Beauty in the Ordinary

This is not about being brilliant, or extraordinary, it's not about wanting to be famous, or making headlines, or trying to impress...this about sharing a 'gift' each day with the lift the spirit of people when they read this blog, to show them the beauty in the ordinary.
"And above all, watch with glittering eyes the whole world around you because the greatest secrets are always hidden in the most unlikely places. Those who don't believe in magic will never find it." Raold Dahl

Tuesday, October 26, 2010


I'm reading this book at the moment.

It's a bit of a tough slog, but at the same time fascinating.
I don't like that information has been hidden and misconstrued
and that religion has been 'mis-shapen'.

Bourgeault says "If we can just cut through two millennia of doctrine and dogma to the living heart of Jesus’ teaching, we find here relational health, an astonishing vision of love as a transformational path, and profoundly empowering models of women and women-and-men-working-together in spiritual leadership roles. To reclaim Mary Magdalene is to reclaim Christianity. Without her, our understanding of what Jesus was really teaching is incomplete — in fact, it is significantly distorted."

She proposes that if religion had allowed the idea of Jesus dying not 'alone and rejected, but with one who stood by him and did not leave' that the emotional timbre of the day might be different;  that our feelings about Church might be different;  that the role of women in the Church would certainly be different; and more importantly, that our attitude to redemptive love would be different.

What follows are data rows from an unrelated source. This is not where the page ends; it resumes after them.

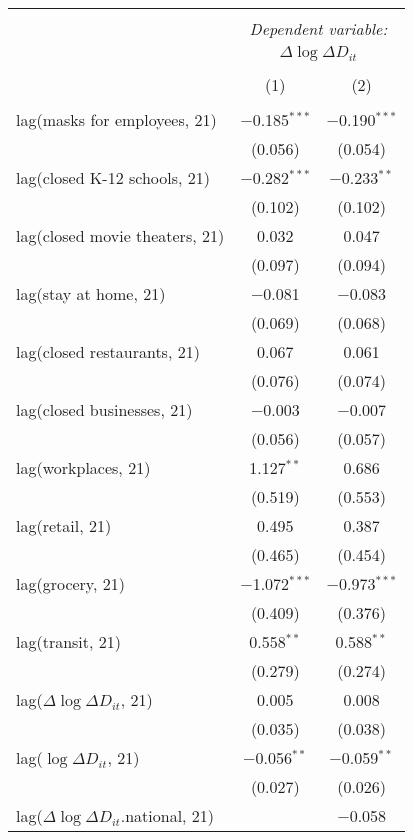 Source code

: \begin{tabular}{@{\extracolsep{1pt}}lcc} 
\\[-1.8ex]\hline 
\hline \\[-1.8ex] 
 & \multicolumn{2}{c}{\textit{Dependent variable:}} \\ 
\cline{2-3} 
 & \multicolumn{2}{c}{$\Delta \log \Delta D_{it}$} \\ 
\\[-1.8ex] & (1) & (2)\\ 
\hline \\[-1.8ex] 
 lag(masks for employees, 21) & $-$0.185$^{***}$ & $-$0.190$^{***}$ \\ 
  & (0.056) & (0.054) \\ 
  lag(closed K-12 schools, 21) & $-$0.282$^{***}$ & $-$0.233$^{**}$ \\ 
  & (0.102) & (0.102) \\ 
  lag(closed movie theaters, 21) & 0.032 & 0.047 \\ 
  & (0.097) & (0.094) \\ 
  lag(stay at home, 21) & $-$0.081 & $-$0.083 \\ 
  & (0.069) & (0.068) \\ 
  lag(closed restaurants, 21) & 0.067 & 0.061 \\ 
  & (0.076) & (0.074) \\ 
  lag(closed businesses, 21) & $-$0.003 & $-$0.007 \\ 
  & (0.056) & (0.057) \\ 
  lag(workplaces, 21) & 1.127$^{**}$ & 0.686 \\ 
  & (0.519) & (0.553) \\ 
  lag(retail, 21) & 0.495 & 0.387 \\ 
  & (0.465) & (0.454) \\ 
  lag(grocery, 21) & $-$1.072$^{***}$ & $-$0.973$^{***}$ \\ 
  & (0.409) & (0.376) \\ 
  lag(transit, 21) & 0.558$^{**}$ & 0.588$^{**}$ \\ 
  & (0.279) & (0.274) \\ 
  lag($\Delta \log \Delta D_{it}$, 21) & 0.005 & 0.008 \\ 
  & (0.035) & (0.038) \\ 
  lag($\log \Delta D_{it}$, 21) & $-$0.056$^{**}$ & $-$0.059$^{**}$ \\ 
  & (0.027) & (0.026) \\ 
  lag($\Delta \log \Delta D_{it}$.national, 21) &  & $-$0.058 \\ 

\end{tabular}
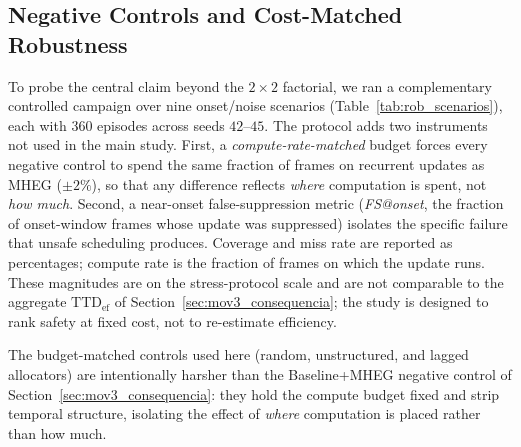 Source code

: \subsection{Negative Controls and Cost-Matched Robustness}
\label{sec:robustness_controls}

To probe the central claim beyond the $2{\times}2$ factorial, we ran a
complementary controlled campaign over nine onset/noise scenarios
(Table~\ref{tab:rob_scenarios}), each with $360$ episodes across seeds
$42$--$45$. The protocol adds two instruments not used in the main study.
First, a \emph{compute-rate-matched} budget forces every negative control to
spend the same fraction of frames on recurrent updates as \mbox{MHEG}
($\pm 2\%$), so that any difference reflects \emph{where} computation is
spent, not \emph{how much}. Second, a near-onset false-suppression metric
(\emph{FS@onset}, the fraction of onset-window frames whose update was
suppressed) isolates the specific failure that unsafe scheduling produces.
Coverage and miss rate are reported as percentages; compute rate is the
fraction of frames on which the update runs. These magnitudes are on the
stress-protocol scale and are not comparable to the aggregate
$\mathrm{TTD}_{\mathrm{ef}}$ of Section~\ref{sec:mov3_consequencia}; the study
is designed to rank safety at fixed cost, not to re-estimate efficiency.

The budget-matched controls used here (random, unstructured, and lagged
allocators) are intentionally harsher than the Baseline+MHEG negative control
of Section~\ref{sec:mov3_consequencia}: they hold the compute budget fixed and
strip temporal structure, isolating the effect of \emph{where} computation is
placed rather than how much.

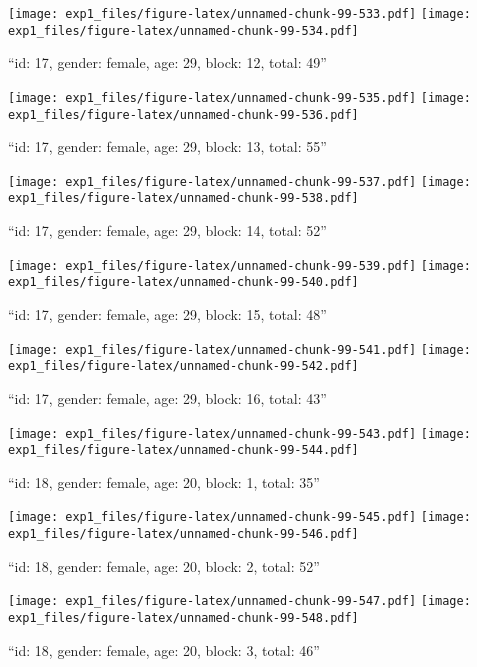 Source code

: \documentclass[,]{article}
\begin{document}
\texttt{[image: exp1\_files/figure-latex/unnamed-chunk-99-533.pdf]}
\texttt{[image: exp1\_files/figure-latex/unnamed-chunk-99-534.pdf]}

\newpage
[1] 

``id: 17, gender: female, age: 29, block: 12, total: 49''

\texttt{[image: exp1\_files/figure-latex/unnamed-chunk-99-535.pdf]}
\texttt{[image: exp1\_files/figure-latex/unnamed-chunk-99-536.pdf]}

\newpage
[1] 

``id: 17, gender: female, age: 29, block: 13, total: 55''

\texttt{[image: exp1\_files/figure-latex/unnamed-chunk-99-537.pdf]}
\texttt{[image: exp1\_files/figure-latex/unnamed-chunk-99-538.pdf]}

\newpage
[1] 

``id: 17, gender: female, age: 29, block: 14, total: 52''

\texttt{[image: exp1\_files/figure-latex/unnamed-chunk-99-539.pdf]}
\texttt{[image: exp1\_files/figure-latex/unnamed-chunk-99-540.pdf]}

\newpage
[1] 

``id: 17, gender: female, age: 29, block: 15, total: 48''

\texttt{[image: exp1\_files/figure-latex/unnamed-chunk-99-541.pdf]}
\texttt{[image: exp1\_files/figure-latex/unnamed-chunk-99-542.pdf]}

\newpage
[1] 

``id: 17, gender: female, age: 29, block: 16, total: 43''

\texttt{[image: exp1\_files/figure-latex/unnamed-chunk-99-543.pdf]}
\texttt{[image: exp1\_files/figure-latex/unnamed-chunk-99-544.pdf]}

\newpage
[1] 

``id: 18, gender: female, age: 20, block: 1, total: 35''

\texttt{[image: exp1\_files/figure-latex/unnamed-chunk-99-545.pdf]}
\texttt{[image: exp1\_files/figure-latex/unnamed-chunk-99-546.pdf]}

\newpage
[1] 

``id: 18, gender: female, age: 20, block: 2, total: 52''

\texttt{[image: exp1\_files/figure-latex/unnamed-chunk-99-547.pdf]}
\texttt{[image: exp1\_files/figure-latex/unnamed-chunk-99-548.pdf]}

\newpage
[1] 

``id: 18, gender: female, age: 20, block: 3, total: 46''
\end{document}
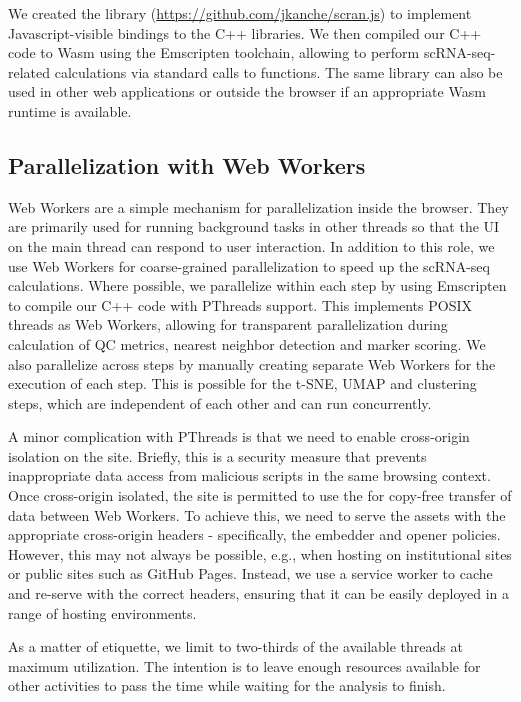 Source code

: \documentclass{article}
\begin{document}
We created the  library (\url{https://github.com/jkanche/scran.js}) to implement Javascript-visible bindings to the C++ libraries.
We then compiled our C++ code to Wasm using the Emscripten toolchain, allowing  to perform scRNA-seq-related calculations via standard calls to  functions.
The same library can also be used in other web applications or outside the browser if an appropriate Wasm runtime is available.


\subsection{Parallelization with Web Workers}

Web Workers are a simple mechanism for parallelization inside the browser.
They are primarily used for running background tasks in other threads so that the UI on the main thread can respond to user interaction.
In addition to this role, we use Web Workers for coarse-grained parallelization to speed up the scRNA-seq calculations.
Where possible, we parallelize within each step by using Emscripten to compile our C++ code with PThreads support.
This implements POSIX threads as Web Workers, allowing for transparent parallelization during calculation of QC metrics, nearest neighbor detection and marker scoring.
We also parallelize across steps by manually creating separate Web Workers for the execution of each step.
This is possible for the t-SNE, UMAP and clustering steps, which are independent of each other and can run concurrently.

A minor complication with PThreads is that we need to enable cross-origin isolation on the  site.
Briefly, this is a security measure that prevents inappropriate data access from malicious scripts in the same browsing context.
Once cross-origin isolated, the site is permitted to use the  for copy-free transfer of data between Web Workers.
To achieve this, we need to serve the  assets with the appropriate cross-origin headers - specifically, the embedder and opener policies.
However, this may not always be possible, e.g., when hosting on institutional sites or public sites such as GitHub Pages.
Instead, we use a service worker to cache and re-serve  with the correct headers,
ensuring that it can be easily deployed in a range of hosting environments.

As a matter of etiquette, we limit  to two-thirds of the available threads at maximum utilization.
The intention is to leave enough resources available for other activities to pass the time while waiting for the analysis to finish.
\end{document}
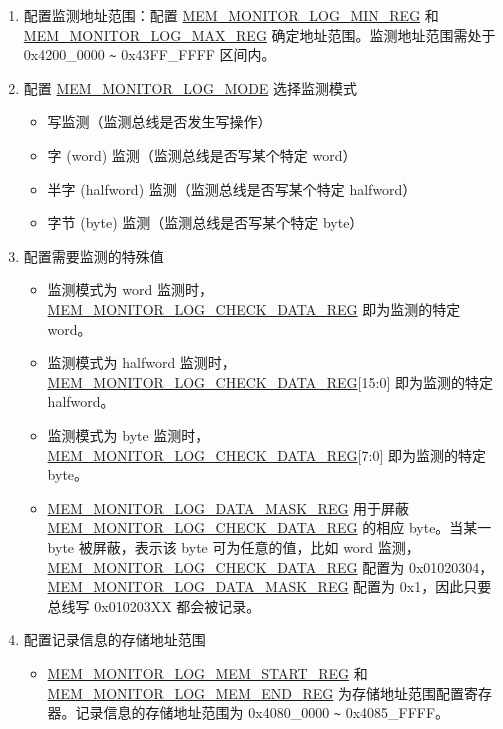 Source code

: \documentclass[main\_\_CN.tex]{subfiles}
\begin{document}
\begin{enumerate}
    \item 配置监测地址范围：配置 \hyperref[regdesc:MEMMONITORLOGMINREG]{MEM\_MONITOR\_LOG\_MIN\_REG} 和 \hyperref[regdesc:MEMMONITORLOGMAXREG]{MEM\_MONITOR\_LOG\_MAX\_REG} 确定地址范围。监测地址范围需处于 0x4200\_0000 \verb+~+ 0x43FF\_FFFF 区间内。
    \item 配置 \hyperref[fielddesc:MEMMONITORLOGMODE]{MEM\_MONITOR\_LOG\_MODE} 选择监测模式
       \begin{itemize}
           \item 写监测（监测总线是否发生写操作）
           \item 字 (word) 监测（监测总线是否写某个特定 word）
           \item 半字 (halfword) 监测（监测总线是否写某个特定 halfword）
           \item 字节 (byte) 监测（监测总线是否写某个特定 byte）
       \end{itemize}
    \item 配置需要监测的特殊值
        \begin{itemize}
            \item 监测模式为 word 监测时，\hyperref[regdesc:MEMMONITORLOGCHECKDATAREG]{MEM\_MONITOR\_LOG\_CHECK\_DATA\_REG} 即为监测的特定 word。
            \item 监测模式为 halfword 监测时，\hyperref[regdesc:MEMMONITORLOGCHECKDATAREG]{MEM\_MONITOR\_LOG\_CHECK\_DATA\_REG}[15:0] 即为监测的特定 halfword。
            \item 监测模式为 byte 监测时，\hyperref[regdesc:MEMMONITORLOGCHECKDATAREG]{MEM\_MONITOR\_LOG\_CHECK\_DATA\_REG}[7:0] 即为监测的特定 byte。
            \item \hyperref[regdesc:MEMMONITORLOGDATAMASKREG]{MEM\_MONITOR\_LOG\_DATA\_MASK\_REG} 用于屏蔽 \hyperref[regdesc:MEMMONITORLOGCHECKDATAREG]{MEM\_MONITOR\_LOG\_CHECK\_DATA\_REG} 的相应 byte。当某一 byte 被屏蔽，表示该 byte 可为任意的值，比如 word 监测，\hyperref[regdesc:MEMMONITORLOGCHECKDATAREG]{MEM\_MONITOR\_LOG\_CHECK\_DATA\_REG} 配置为 0x01020304，\hyperref[regdesc:MEMMONITORLOGDATAMASKREG]{MEM\_MONITOR\_LOG\_DATA\_MASK\_REG} 配置为 0x1，因此只要总线写 0x010203XX 都会被记录。
        \end{itemize}
    \item 配置记录信息的存储地址范围
        \begin{itemize}
            \item \hyperref[regdesc:MEMMONITORLOGMEMSTARTREG]{MEM\_MONITOR\_LOG\_MEM\_START\_REG} 和 \hyperref[regdesc:MEMMONITORLOGMEMENDREG]{MEM\_MONITOR\_LOG\_MEM\_END\_REG} 为存储地址范围配置寄存器。记录信息的存储地址范围为 0x4080\_0000 \verb+~+ 0x4085\_FFFF。

\end{itemize}
\end{enumerate}
\end{document}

Here's one example of how said information has been manipulated:  In the story of the woman with the alabaster jar, who suddenly bursts into the dining room and starts anointing Jesus' head or feet (depends which gospel you read) and is staunchly defended by Jesus against reprimands for such an atrocious waste of precious perfume, has historically been attributed to Mary Magdalene.

However, did you know that, (according to Bourgeault), 'Not a single one of the scriptures themselves identifies this woman as Mary Magdalene."

Here's how Bourgeault describes the sort of word-association that brought MM into the frame:

1.  The seven demons cast out of Mary Magdalene imply that she was a sinner.

2.  Since the woman in this anointing incident was a sinner, and Mary Magdalene was also a sinner, they must be the same person.

3.  Given the effusiveness of her personality and Simon the Pharisee's comment about "what kind of woman this is," her sin must be lust.

4.  Since this woman is also identified as Mary of Bethany, Mary Magdalene and Mary of Bethany must be the same person.

Then Pope Gregory the Great sealed her fate in a sermon he preached in 594 which defined the Catholic Church's official position on MM for nearly 1400 years.  (It wasn't until 1969 that the teaching she was a prostitute was finally repealed.)

"She whom Luke calls the sinful woman, whom John calls Mary, we believe to be the Mary from whom seven demons were ejected according to Mark, and what did these seven demons signify if not all the vices?...It is clear, brothers, that this woman previously used the unguent to perfume her flesh in forbidden acts.  What she therefore displayed more scandalously, she was now offering to God in a more praiseworthy manner."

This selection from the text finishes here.